数歩を身軽に飛び、伸ばした片手から一度すり抜け。
……手首を下げながらもう一度握り。一度空中で跳ねた後に無事に捉えた。
相手の藤色の瞳に笑いかけ。
「キミもコクマーラジエル学院生だよね。
今日のセールを聞いて買いに来たとこかな。
何かお目当て、見つかった?」
棚にアンクレット、すっと戻しながらの立ち話。
相手の姿を失礼にならない程度に見て。
さらに、自分はすでに戦利品とばかり。片腕にかけていた袖無しのシャツをお披露目し。
■リセ > 学院ですでにその店のセールが噂となって渦巻いていたとは――友人もおらずたった一人で過ごす身には知らぬことだったが。

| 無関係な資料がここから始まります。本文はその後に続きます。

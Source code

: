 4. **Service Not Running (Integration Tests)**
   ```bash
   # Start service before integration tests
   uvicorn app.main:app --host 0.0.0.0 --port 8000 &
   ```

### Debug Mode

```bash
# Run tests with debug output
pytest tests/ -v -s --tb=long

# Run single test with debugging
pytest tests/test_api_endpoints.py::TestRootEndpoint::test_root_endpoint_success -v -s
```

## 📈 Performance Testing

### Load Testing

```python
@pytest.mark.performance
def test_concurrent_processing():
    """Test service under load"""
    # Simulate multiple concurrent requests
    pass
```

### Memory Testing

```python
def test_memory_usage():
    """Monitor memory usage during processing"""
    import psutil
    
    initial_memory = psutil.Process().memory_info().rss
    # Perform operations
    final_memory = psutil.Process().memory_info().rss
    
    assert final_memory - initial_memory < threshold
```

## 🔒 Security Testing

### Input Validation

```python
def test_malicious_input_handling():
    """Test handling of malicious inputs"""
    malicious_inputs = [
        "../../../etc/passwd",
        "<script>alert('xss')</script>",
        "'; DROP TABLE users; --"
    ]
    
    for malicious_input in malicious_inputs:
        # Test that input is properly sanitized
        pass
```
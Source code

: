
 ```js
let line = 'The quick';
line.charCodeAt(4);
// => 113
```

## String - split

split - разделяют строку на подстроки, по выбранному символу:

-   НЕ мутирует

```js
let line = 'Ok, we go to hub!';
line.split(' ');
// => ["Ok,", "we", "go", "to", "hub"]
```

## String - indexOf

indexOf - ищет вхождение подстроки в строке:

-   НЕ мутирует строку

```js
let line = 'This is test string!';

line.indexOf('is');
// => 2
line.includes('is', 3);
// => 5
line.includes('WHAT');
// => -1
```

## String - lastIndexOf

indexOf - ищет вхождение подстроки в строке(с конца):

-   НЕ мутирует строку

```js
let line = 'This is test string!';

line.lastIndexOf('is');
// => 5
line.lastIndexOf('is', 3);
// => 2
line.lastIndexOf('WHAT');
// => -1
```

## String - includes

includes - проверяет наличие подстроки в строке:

知らなかったから、余計にお得感を覚える夏物最終セール。
豊富な情報網でそれを目掛けてやって来たらしい、同じく小柄でかわいらしい短い髪の女の子が。
「――……っ、わ、あ……
お、お見事、です……っ、あ、ありがとう、ございます……、とっても身軽なんですね」
軽業師さながらの体重を感じさせない身のこなしで彼女が落っことしてしまうところだったアンクレットを上手にキャッチしてくれた。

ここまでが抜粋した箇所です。